Message par cinephage »

Si je ne suis pas trop adepte de ses films à grand spectacle, j'aime en revanche beaucoup ses "petits" films, et j'ai un peu l'impression qu'il fait les uns pour se permettre les autres. Des films comme le sorgho rouge, pas un de moins ou le récent coming home sont tout à fait émouvants, et me semblent beaucoup raconter de la culture et du vécu de la Chine, là où un Hero reste beaucoup plus limité, malgré d'indéniables moments de toute beauté (Yimou ne pouvant se lacher sur le fonds, se venge sur la forme, j'imagine).

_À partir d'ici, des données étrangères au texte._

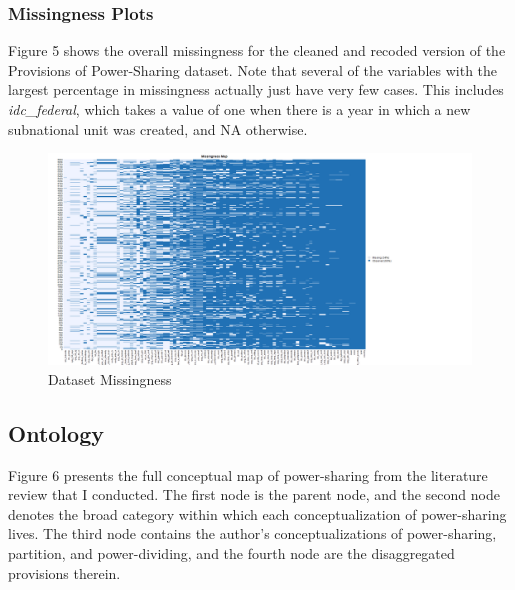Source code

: \documentclass[12pt]{article}
\begin{document}
\subsubsection{Missingness Plots}

Figure 5 shows the overall missingness for the cleaned and recoded version of the Provisions of Power-Sharing dataset. Note that several of the variables with the largest percentage in missingness actually just have very few cases. This includes \textit{idc\_federal}, which takes a value of one when there is a year in which a new subnational unit was created, and NA otherwise. 

\begin{figure}[!htbp]
	\begin{center}
		\includegraphics[width = 8in]{tjbrailey_psp_clean_missingness.png}
	\end{center}
	\caption{Dataset Missingness}
\end{figure}

\subsection{Ontology}

Figure 6 presents the full conceptual map of power-sharing from the literature review that I conducted. The first node is the parent node, and the second node denotes the broad category within which each conceptualization of power-sharing lives. The third node contains the author's conceptualizations of power-sharing, partition, and power-dividing, and the fourth node are the disaggregated provisions therein. 
\end{document}
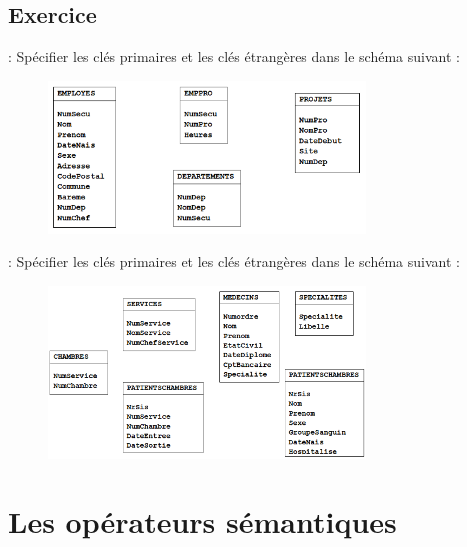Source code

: \documentclass[10pt]{beamer}
\begin{document}
\subsection{Exercice}
\begin{frame}{\secname : \subsecname}
    Spécifier les clés primaires et les clés étrangères dans le schéma suivant :
    \begin{figure}
        \begin{center}
            \includegraphics[width=0.75\textwidth]{../assets/img/bd_employe.png}
            \label{Fig:bd_employe}
        \end{center}
    \end{figure}
\end{frame}

\begin{frame}{\secname : \subsecname}
    Spécifier les clés primaires et les clés étrangères dans le schéma suivant :
    \begin{figure}
        \begin{center}
            \includegraphics[width=0.75\textwidth]{../assets/img/bd_hopital.png}
            \label{Fig:bd_hopital}
        \end{center}
    \end{figure}
\end{frame}

\section{Les opérateurs sémantiques}
\end{document}
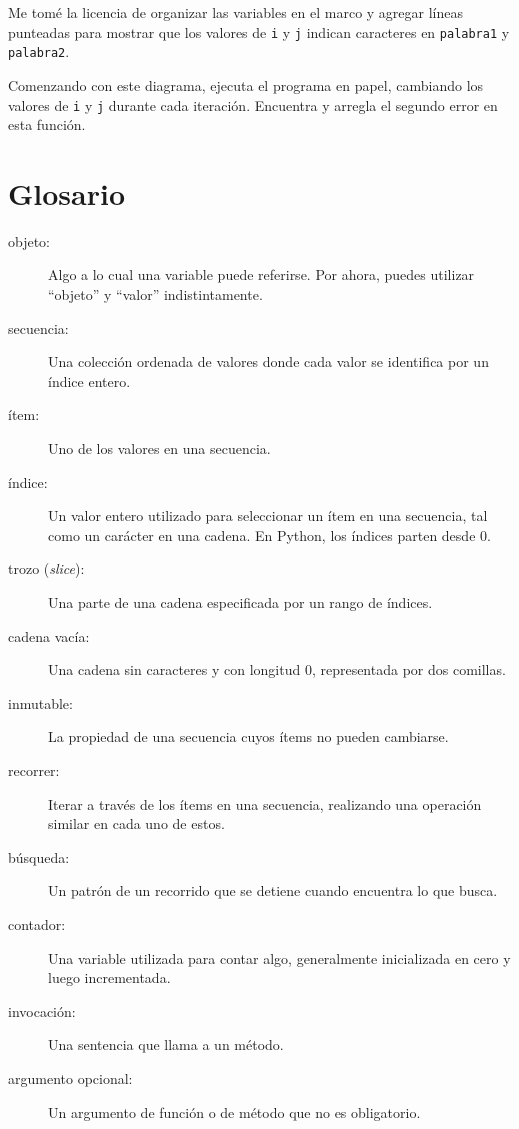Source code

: \documentclass[10pt]{book}
\begin{document}
Me tomé la licencia de organizar las variables en el marco
y agregar líneas punteadas para mostrar que los valores de {\tt i} y
{\tt j} indican caracteres en {\tt palabra1} y {\tt palabra2}.

Comenzando con este diagrama, ejecuta el programa en papel, cambiando los
valores de {\tt i} y {\tt j} durante cada iteración.  Encuentra y arregla el
segundo error en esta función.
\label{isreverse}


\section{Glosario}

\begin{description}

\item[objeto:] Algo a lo cual una variable puede referirse.  Por ahora,
puedes utilizar ``objeto'' y ``valor'' indistintamente.

\item[secuencia:] Una colección ordenada de
valores donde cada valor se identifica por un índice entero.

\item[ítem:] Uno de los valores en una secuencia.

\item[índice:] Un valor entero utilizado para seleccionar un ítem en
una secuencia, tal como un carácter en una cadena.  En Python,
los índices parten desde 0.

\item[trozo ({\em slice}):] Una parte de una cadena especificada por un rango de índices.

\item[cadena vacía:] Una cadena sin caracteres y con longitud 0, representada
por dos comillas.

\item[inmutable:] La propiedad de una secuencia cuyos ítems no pueden
cambiarse.

\item[recorrer:] Iterar a través de los ítems en una secuencia,
realizando una operación similar en cada uno de estos.

\item[búsqueda:] Un patrón de un recorrido que se detiene
cuando encuentra lo que busca.

\item[contador:] Una variable utilizada para contar algo, generalmente inicializada
en cero y luego incrementada.

\item[invocación:] Una sentencia que llama a un método.

\item[argumento opcional:] Un argumento de función o de método que no es
obligatorio.

\end{description}
\end{document}
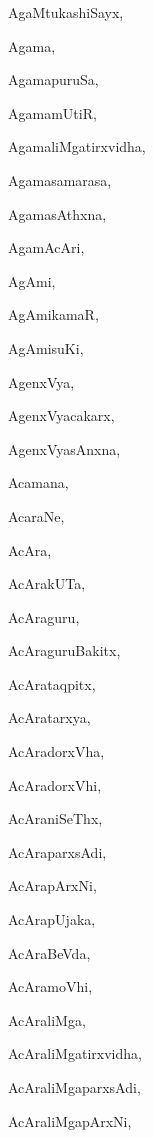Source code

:\begin{multicols}{2}
{AgaMtukashiSayx}, \pageref{AgaMtukashiSayx}

{Agama}, \pageref{Agama}

{AgamapuruSa}, \pageref{AgamapuruSa}

{AgamamUtiR}, \pageref{AgamamUtiR}

{AgamaliMgatirxvidha}, \pageref{AgamaliMgatirxvidha}

{Agamasamarasa}, \pageref{Agamasamarasa}

{AgamasAthxna}, \pageref{AgamasAthxna}

{AgamAcAri}, \pageref{AgamAcAri}

{AgAmi}, \pageref{AgAmi}

{AgAmikamaR}, \pageref{AgAmikamaR}

{AgAmisuKi}, \pageref{AgAmisuKi}

{AgenxVya}, \pageref{AgenxVya}

{AgenxVyacakarx}, \pageref{AgenxVyacakarx}

{AgenxVyasAnxna}, \pageref{AgenxVyasAnxna}

{Acamana}, \pageref{Acamana}

{AcaraNe}, \pageref{AcaraNe}

{AcAra}, \pageref{AcAra}

{AcArakUTa}, \pageref{AcArakUTa}

{AcAraguru}, \pageref{AcAraguru}

{AcAraguruBakitx}, \pageref{AcAraguruBakitx}

{AcArataqpitx}, \pageref{AcArataqpitx}

{AcAratarxya}, \pageref{AcAratarxya}

{AcAradorxVha}, \pageref{AcAradorxVha}

{AcAradorxVhi}, \pageref{AcAradorxVhi}

{AcAraniSeThx}, \pageref{AcAraniSeThx}

{AcAraparxsAdi}, \pageref{AcAraparxsAdi}

{AcArapArxNi}, \pageref{AcArapArxNi}

{AcArapUjaka}, \pageref{AcArapUjaka}

{AcAraBeVda}, \pageref{AcAraBeVda}

{AcAramoVhi}, \pageref{AcAramoVhi}

{AcAraliMga}, \pageref{AcAraliMga}

{AcAraliMgatirxvidha}, \pageref{AcAraliMgatirxvidha}

{AcAraliMgaparxsAdi}, \pageref{AcAraliMgaparxsAdi}

{AcAraliMgapArxNi}, \pageref{AcAraliMgapArxNi}


\end{multicols}
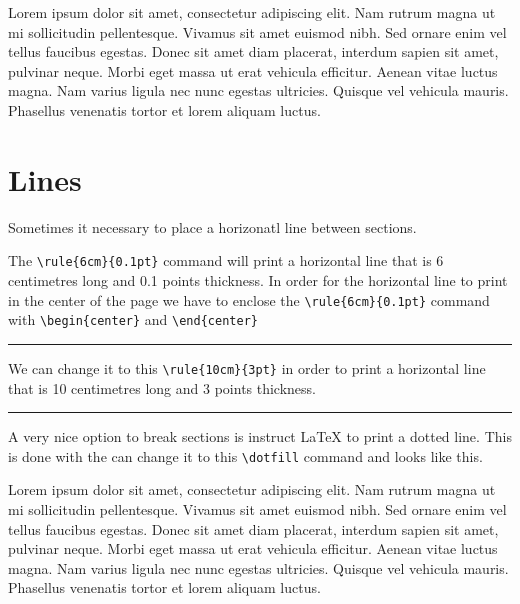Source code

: Lorem ipsum dolor sit amet, consectetur adipiscing elit. Nam rutrum magna ut mi sollicitudin pellentesque. Vivamus sit amet euismod nibh. Sed ornare enim vel tellus faucibus egestas. Donec sit amet diam placerat, interdum sapien sit amet, pulvinar neque. Morbi eget massa ut erat vehicula efficitur. Aenean vitae luctus magna. Nam varius ligula nec nunc egestas ultricies. Quisque vel vehicula mauris. Phasellus venenatis tortor et lorem aliquam luctus.


\section{Lines}

Sometimes it necessary to place a horizonatl line between sections.

The \verb|\rule{6cm}{0.1pt}| command will print a horizontal line that is 6 centimetres long and 0.1 points thickness. In order for the horizontal line to print in the center of the page we have to enclose the \verb|\rule{6cm}{0.1pt}| command with \verb|\begin{center}| and \verb|\end{center}|

\begin{center}
    \rule{6cm}{0.1pt}
\end{center}

We can change it to this \verb|\rule{10cm}{3pt}| in order to print a horizontal line that is 10 centimetres long and 3 points thickness. 

\begin{center}
    \rule{10cm}{2pt}
\end{center}


A very nice option to break sections is instruct LaTeX to print a dotted line. This is done with the  can change it to this \verb|\dotfill| command and looks like this. 

 \dotfill

Lorem ipsum dolor sit amet, consectetur adipiscing elit. Nam rutrum magna ut mi sollicitudin pellentesque. Vivamus sit amet euismod nibh. Sed ornare enim vel tellus faucibus egestas. Donec sit amet diam placerat, interdum sapien sit amet, pulvinar neque. Morbi eget massa ut erat vehicula efficitur. Aenean vitae luctus magna. Nam varius ligula nec nunc egestas ultricies. Quisque vel vehicula mauris. Phasellus venenatis tortor et lorem aliquam luctus.

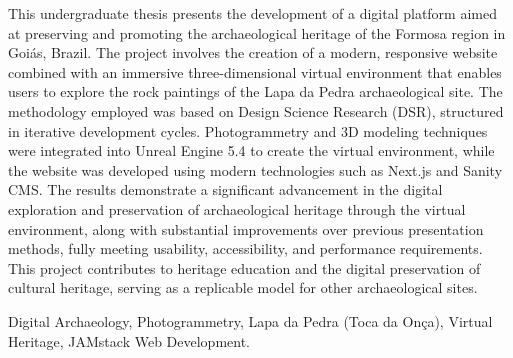 This undergraduate thesis presents the development of a digital platform aimed at preserving and promoting the archaeological heritage of the Formosa region in Goiás, Brazil. The project involves the creation of a modern, responsive website combined with an immersive three-dimensional virtual environment that enables users to explore the rock paintings of the Lapa da Pedra archaeological site. The methodology employed was based on Design Science Research (DSR), structured in iterative development cycles. Photogrammetry and 3D modeling techniques were integrated into Unreal Engine 5.4 to create the virtual environment, while the website was developed using modern technologies such as Next.js and Sanity CMS. The results demonstrate a significant advancement in the digital exploration and preservation of archaeological heritage through the virtual environment, along with substantial improvements over previous presentation methods, fully meeting usability, accessibility, and performance requirements. This project contributes to heritage education and the digital preservation of cultural heritage, serving as a replicable model for other archaeological sites.

\begin{keywords}
Digital Archaeology, Photogrammetry, Lapa da Pedra (Toca da Onça), Virtual Heritage, JAMstack Web Development.
\end{keywords}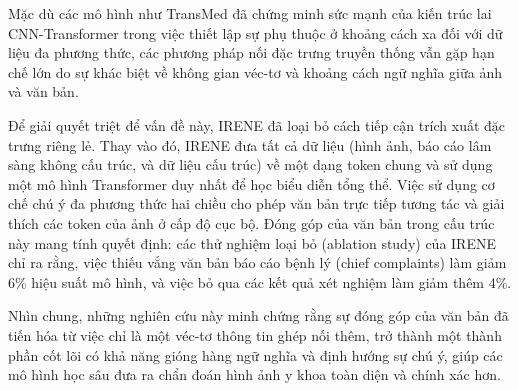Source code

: Mặc dù các mô hình như TransMed \cite{TransMed} đã chứng minh sức mạnh của kiến trúc lai CNN-Transformer trong việc thiết lập sự phụ thuộc ở khoảng cách xa đối với dữ liệu đa phương thức, các phương pháp nối đặc trưng truyền thống vẫn gặp hạn chế lớn do sự khác biệt về không gian véc-tơ và khoảng cách ngữ nghĩa giữa ảnh và văn bản.

Để giải quyết triệt để vấn đề này, IRENE \cite{IRENE} đã loại bỏ cách tiếp cận trích xuất đặc trưng riêng lẻ. Thay vào đó, IRENE đưa tất cả dữ liệu (hình ảnh, báo cáo lâm sàng không cấu trúc, và dữ liệu cấu trúc) về một dạng token chung và sử dụng một mô hình Transformer duy nhất để học biểu diễn tổng thể. Việc sử dụng cơ chế chú ý đa phương thức hai chiều cho phép văn bản trực tiếp tương tác và giải thích các token của ảnh ở cấp độ cục bộ. Đóng góp của văn bản trong cấu trúc này mang tính quyết định: các thử nghiệm loại bỏ (ablation study) của IRENE chỉ ra rằng, việc thiếu vắng văn bản báo cáo bệnh lý (chief complaints) làm giảm 6\% hiệu suất mô hình, và việc bỏ qua các kết quả xét nghiệm làm giảm thêm 4\%.

Nhìn chung, những nghiên cứu này minh chứng rằng sự đóng góp của văn bản đã tiến hóa từ việc chỉ là một véc-tơ thông tin ghép nối thêm, trở thành một thành phần cốt lõi có khả năng gióng hàng ngữ nghĩa và định hướng sự chú ý, giúp các mô hình học sâu đưa ra chẩn đoán hình ảnh y khoa toàn diện và chính xác hơn.

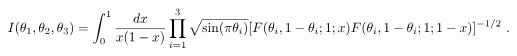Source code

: \begin{equation}
I(\theta_1,\theta_2,\theta_3)=
\int_0^1 {dx\over x(1-x)}
\prod_{i=1}^3 \sqrt{\sin (\pi \theta_i)}
[ F(\theta_i , 1-\theta_i; 1; x)
F(\theta_i , 1-\theta_i; 1; 1-x) ]^{-1/2}
\ .
\end{equation}

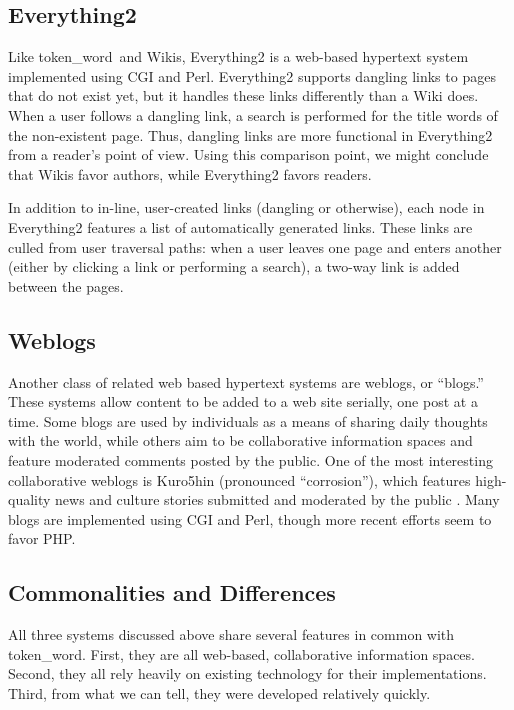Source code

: \documentclass{acm_proc_article-sp}
\newcommand{\tokenWord}{token\_word}
\begin{document}
\subsection{Everything2}
Like \tokenWord \  and Wikis, Everything2 \cite{Everything2} is a web-based hypertext system implemented using CGI and Perl.
Everything2 supports dangling links to pages that do not exist yet, but it handles these links differently than a Wiki does.
When a user follows a dangling link, a search is performed for the title words of the non-existent page.
Thus, dangling links are more functional in Everything2 from a reader's point of view.
Using this comparison point, we might conclude that Wikis favor authors, while Everything2 favors readers.

In addition to in-line, user-created links (dangling or otherwise), each node in Everything2 features a list of automatically generated links.
These links are culled from user traversal paths:  when a user leaves one page and enters another (either by clicking a link or performing a search), a two-way link is added between the pages.   


\subsection{Weblogs}
Another class of related web based hypertext systems are weblogs, or ``blogs.''
These systems allow content to be added to a web site serially, one post at a time.
Some blogs are used by individuals as a means of sharing daily thoughts with the world, while others aim to be collaborative information spaces and feature moderated comments posted by the public.
One of the most interesting collaborative weblogs is Kuro5hin (pronounced ``corrosion''), which features high-quality news and culture stories submitted and moderated by the public \cite{kuro5hin}.
Many blogs are implemented using CGI and Perl, though more recent efforts seem to favor PHP.


\subsection{Commonalities and Differences}
All three systems discussed above share several features in common with \tokenWord.
First, they are all web-based, collaborative information spaces.
Second, they all rely heavily on existing technology for their implementations.
Third, from what we can tell, they were developed relatively quickly.
\end{document}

En tout cas, il reste le fer de lance des coproductions franco-américaine. Déja, Sacrifices of War donnait un joli rôle à Christian Bale, tout en restant sur un réel fonds historique. Avec la grande muraille, on bascule tout de go dans la superproduction à l'américaine, avec monstres fabuleux et récits spectaculaires...
Sur ce créneau, Stephen Chow s'en sort drolement bien (le récent The Mermaid est une excellente comédie grand public, très spectaculaire également), ou pour un coté plus décalqué des films de studio américains, je recommanderais surtout Monster Hunt de Raman Hui ou Chronicles of the Ghostly Tribe, de Lu Chuan (un autre "auteur" passé du coté du grand spectacle). Le paradoxe est que ces films marchent bien en Chine, et qu'ils sont très bons dans la catégorie mainstream, mais fonctionnent mal hors des frontières, faute de comédiens américains connus...
Yimou, par son casting international, parvient à contourner ce problème, c'est assez malin.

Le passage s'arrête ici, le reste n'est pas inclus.